Developing a significant group of people who are highly competent in their mother tongues and English will give us advantage in the increasingly dense linkages of a globalising world.
Individuals who enjoy the flexibility of bilingualism and the cultural understanding it allows will be able to interpret the world for others, and to adapt more confidently to a changing and culturally ambiguous international environment.
As a society, the mingling of multiple perspectives provides fertile soil for fresh and novel ideas to take root and grow. It also nurtures a deeper respect for the differences between cultures that do endure.
Local literature now faces the challenges and opportunities of a completely new setting. First, we are effectively a bilingual society, after four decades of nationhood.
The 2000 census showed for the first time that a majority of the Singapore population is now literate in two or more languages (56% in 2000 compared to 45% in 1990). This is especially so for the better educated, and for the young.
Among Chinese youth - those aged 15-24 - 88% are literate in Mandarin and 98% in English. Literacy does not, of course, translate into depth of understanding of culture.
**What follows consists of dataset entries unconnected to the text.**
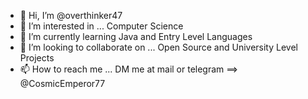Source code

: - 👋 Hi, I’m @overthinker47
- 👀 I’m interested in ... Computer Science
- 🌱 I’m currently learning Java and Entry Level Languages
- 💞️ I’m looking to collaborate on ... Open Source and University Level Projects
- 📫 How to reach me ... DM me at mail or telegram ==> @CosmicEmperor77

<!---
overthinker47/overthinker47 is a ✨ special ✨ repository because its `README.md` (this file) appears on your GitHub profile.
You can click the Preview link to take a look at your changes.
--->
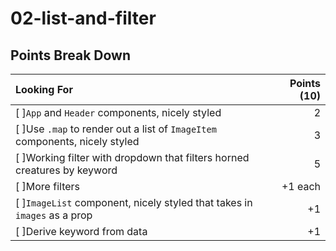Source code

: # 02-list-and-filter


## Points Break Down

Looking For | Points (10)
:--|--:
[ ]`App` and `Header` components, nicely styled | 2
[ ]Use `.map` to render out a list of `ImageItem` components, nicely styled | 3
[ ]Working filter with dropdown that filters horned creatures by keyword | 5
[ ]More filters | +1 each
[ ]`ImageList` component, nicely styled that takes in `images` as a prop | +1
[ ]Derive keyword from data | +1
But our bilingual education does provide us with an important base to leverage on.
The second change is in the wider world, in Chinese identity and culture. Until the 1990s, scholars described the identity of the Chinese people as reflecting a century and a half of humiliation.
Just 10 years ago, many observers also felt that the Tiananmen tragedy had irreversibly also severed the emotional attachment of the modern-day Chinese diaspora, in the US and elsewhere, to the mainland.
These accounts are now rapidly becoming a distant past. China is emerging as a major world player. Its continuing economic modernisation and technological advancement is giving the Chinese people new confidence in themselves. It is transforming the meaning of being Chinese, in a way that scholars are just beginning to examine.
We do not know exactly how Chinese society will evolve as it advances economically - how individualistic or community-oriented socially, or how nationalist or internationalist politically.
But culturally, it is more likely to be more open to the world, driven by the tremendous enthusiasm of young Chinese generations to learn from the West and catch up as quickly as possible.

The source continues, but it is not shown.